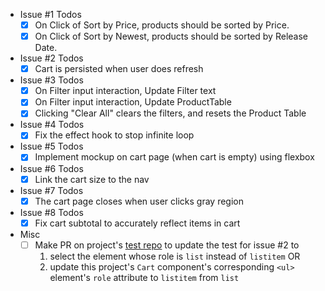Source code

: - Issue #1 Todos
    - [x] On Click of Sort by Price, products should be sorted by Price.
    - [x] On Click of Sort by Newest, products should be sorted by Release Date.
 
- Issue #2 Todos
    - [x] Cart is persisted when user does refresh

- Issue #3 Todos
    - [x] On Filter input interaction, Update Filter text
    - [x] On Filter input interaction, Update ProductTable
    - [x] Clicking "Clear All" clears the filters, and resets the Product Table

- Issue #4 Todos
    - [x] Fix the effect hook to stop infinite loop

- Issue #5 Todos
    - [x] Implement mockup on cart page (when cart is empty) using flexbox

- Issue #6 Todos
    - [x] Link the cart size to the nav
    
- Issue #7 Todos
    - [x] The cart page closes when user clicks gray region

- Issue #8 Todos
    - [x] Fix cart subtotal to accurately reflect items in cart

- Misc
    - [ ] Make PR on project's [test repo](https://github.com/developer-job-simulation/react-ecommerce-tests/blob/main/test.js) to update the test for issue #2 to 
        1. select the element whose role is `list` instead of `listitem` OR
        1. update this project's `Cart` component's corresponding `<ul>` element's `role` attribute to `listitem` from `list`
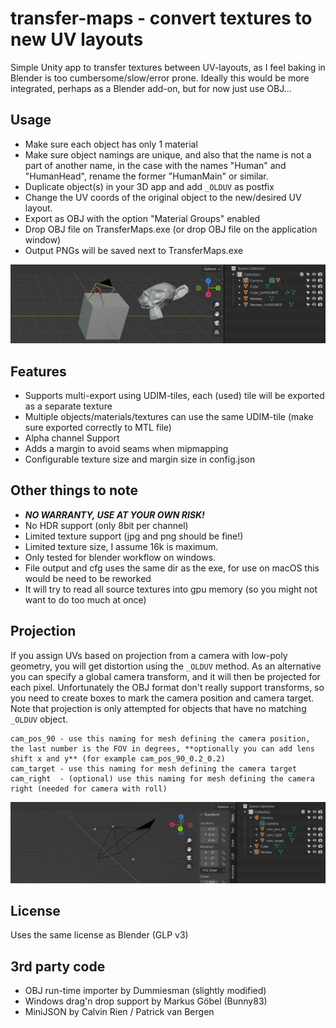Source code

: # transfer-maps - convert textures to new UV layouts

Simple Unity app to transfer textures between UV-layouts, as I feel baking in Blender is too cumbersome/slow/error prone. Ideally this would be more integrated, perhaps as a Blender add-on, but for now just use OBJ...

## Usage
 - Make sure each object has only 1 material
 - Make sure object namings are unique, and also that the name is not a part of another name, in the case with the names "Human" and "HumanHead", rename the former "HumanMain" or similar.
 - Duplicate object(s) in your 3D app and add `_OLDUV` as postfix
 - Change the UV coords of the original object to the new/desired UV layout.
 - Export as OBJ with the option "Material Groups" enabled
 - Drop OBJ file on TransferMaps.exe (or drop OBJ file on the application window)
 - Output PNGs will be saved next to TransferMaps.exe

![Blender Example](transfer-maps-blender.jpg)

## Features
 - Supports multi-export using UDIM-tiles, each (used) tile will be exported as a separate texture
 - Multiple objects/materials/textures can use the same UDIM-tile (make sure exported correctly to MTL file) 
 - Alpha channel Support
 - Adds a margin to avoid seams when mipmapping 
 - Configurable texture size and margin size in config.json

## Other things to note
 - ***NO WARRANTY, USE AT YOUR OWN RISK!***
 - No HDR support (only 8bit per channel)
 - Limited texture support (jpg and png should be fine!) 
 - Limited texture size, I assume 16k is maximum.
 - Only tested for blender workflow on windows.
 - File output and cfg uses the same dir as the exe, for use on macOS this would be need to be reworked
 - It will try to read all source textures into gpu memory (so you might not want to do too much at once)

## Projection
If you assign UVs based on projection from a camera with low-poly geometry, you will get distortion using the `_OLDUV` method. As an alternative you can specify a global camera transform, and it will then be projected for each pixel. Unfortunately the OBJ format don't really support transforms, so you need to create boxes to mark the camera position and camera target. Note that projection is only attempted for objects that have no matching `_OLDUV` object.

    cam_pos_90 - use this naming for mesh defining the camera position, the last number is the FOV in degrees, **optionally you can add lens shift x and y** (for example cam_pos_90_0.2_0.2)
    cam_target - use this naming for mesh defining the camera target
    cam_right  - (optional) use this naming for mesh defining the camera right (needed for camera with roll)

![Projection Example](transfer-maps-projection.jpg)

## License

Uses the same license as Blender (GLP v3)

## 3rd party code
 * OBJ run-time importer by Dummiesman (slightly modified)
 * Windows drag'n drop support by Markus Göbel (Bunny83)
 * MiniJSON by Calvin Rien / Patrick van Bergen
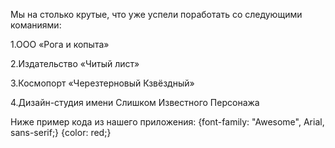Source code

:Мы на столько крутые, что уже успели поработать со следующими команиями:

   1.ООО «Рога и копыта»

   2.Издательство «Читый лист»

   3.Космопорт «Черезтерновый Кзвёздный»

   4.Дизайн-студия имени Слишком Известного Персонажа

   Ниже пример кода из нашего приложения:
{font-family: "Awesome", Arial, sans-serif;}
{color: red;}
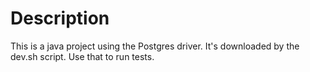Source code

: # Description

This is a java project using the Postgres driver. It's downloaded by the dev.sh script. Use that to run tests.
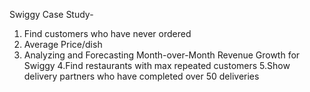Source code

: Swiggy Case Study-

1. Find customers who have never ordered
2. Average Price/dish
3. Analyzing and Forecasting Month-over-Month Revenue Growth for Swiggy
4.Find restaurants with max repeated customers 
5.Show delivery partners who have completed over 50 deliveries
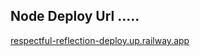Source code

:## Node Deploy Url .....
[respectful-reflection-deploy.up.railway.app](respectful-reflection-deploy.up.railway.app)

- **Your assignment**: Each line above is to be repeated exactly as written; no picture is carried over.

- **Response to the exercise**:
Source code

: - Issue #1 Todos
    - [x] On Click of Sort by Price, products should be sorted by Price.
    - [x] On Click of Sort by Newest, products should be sorted by Release Date.
 
- Issue #2 Todos
    - [x] Cart is persisted when user does refresh

- Issue #3 Todos
    - [x] On Filter input interaction, Update Filter text
    - [x] On Filter input interaction, Update ProductTable
    - [x] Clicking "Clear All" clears the filters, and resets the Product Table

- Issue #4 Todos
    - [x] Fix the effect hook to stop infinite loop

- Issue #5 Todos
    - [x] Implement mockup on cart page (when cart is empty) using flexbox

- Issue #6 Todos
    - [x] Link the cart size to the nav
    
- Issue #7 Todos
    - [x] The cart page closes when user clicks gray region

- Issue #8 Todos
    - [x] Fix cart subtotal to accurately reflect items in cart

- Misc
    - [ ] Make PR on project's [test repo](https://github.com/developer-job-simulation/react-ecommerce-tests/blob/main/test.js) to update the test for issue #2 to 
        1. select the element whose role is `list` instead of `listitem` OR
        1. update this project's `Cart` component's corresponding `<ul>` element's `role` attribute to `listitem` from `list`
Source code

: # transfer-maps - convert textures to new UV layouts

Simple Unity app to transfer textures between UV-layouts, as I feel baking in Blender is too cumbersome/slow/error prone. Ideally this would be more integrated, perhaps as a Blender add-on, but for now just use OBJ...

## Usage
 - Make sure each object has only 1 material
 - Make sure object namings are unique, and also that the name is not a part of another name, in the case with the names "Human" and "HumanHead", rename the former "HumanMain" or similar.
 - Duplicate object(s) in your 3D app and add `_OLDUV` as postfix
 - Change the UV coords of the original object to the new/desired UV layout.
 - Export as OBJ with the option "Material Groups" enabled
 - Drop OBJ file on TransferMaps.exe (or drop OBJ file on the application window)
 - Output PNGs will be saved next to TransferMaps.exe

![Blender Example](transfer-maps-blender.jpg)

## Features
 - Supports multi-export using UDIM-tiles, each (used) tile will be exported as a separate texture
 - Multiple objects/materials/textures can use the same UDIM-tile (make sure exported correctly to MTL file) 
 - Alpha channel Support
 - Adds a margin to avoid seams when mipmapping 
 - Configurable texture size and margin size in config.json

## Other things to note
 - ***NO WARRANTY, USE AT YOUR OWN RISK!***
 - No HDR support (only 8bit per channel)
 - Limited texture support (jpg and png should be fine!) 
 - Limited texture size, I assume 16k is maximum.
 - Only tested for blender workflow on windows.
 - File output and cfg uses the same dir as the exe, for use on macOS this would be need to be reworked
 - It will try to read all source textures into gpu memory (so you might not want to do too much at once)

## Projection
If you assign UVs based on projection from a camera with low-poly geometry, you will get distortion using the `_OLDUV` method. As an alternative you can specify a global camera transform, and it will then be projected for each pixel. Unfortunately the OBJ format don't really support transforms, so you need to create boxes to mark the camera position and camera target. Note that projection is only attempted for objects that have no matching `_OLDUV` object.

    cam_pos_90 - use this naming for mesh defining the camera position, the last number is the FOV in degrees, **optionally you can add lens shift x and y** (for example cam_pos_90_0.2_0.2)
    cam_target - use this naming for mesh defining the camera target
    cam_right  - (optional) use this naming for mesh defining the camera right (needed for camera with roll)

![Projection Example](transfer-maps-projection.jpg)

## License

Uses the same license as Blender (GLP v3)

## 3rd party code
 * OBJ run-time importer by Dummiesman (slightly modified)
 * Windows drag'n drop support by Markus Göbel (Bunny83)
 * MiniJSON by Calvin Rien / Patrick van Bergen
Source code

:Мы на столько крутые, что уже успели поработать со следующими команиями:

   1.ООО «Рога и копыта»

   2.Издательство «Читый лист»

   3.Космопорт «Черезтерновый Кзвёздный»

   4.Дизайн-студия имени Слишком Известного Персонажа

   Ниже пример кода из нашего приложения:
{font-family: "Awesome", Arial, sans-serif;}
{color: red;}
Source code

: # Description

This is a java project using the Postgres driver. It's downloaded by the dev.sh script. Use that to run tests.
Source code

: Swiggy Case Study-

1. Find customers who have never ordered
2. Average Price/dish
3. Analyzing and Forecasting Month-over-Month Revenue Growth for Swiggy
4.Find restaurants with max repeated customers 
5.Show delivery partners who have completed over 50 deliveries
Source code

:## Node Deploy Url .....
[respectful-reflection-deploy.up.railway.app](respectful-reflection-deploy.up.railway.app)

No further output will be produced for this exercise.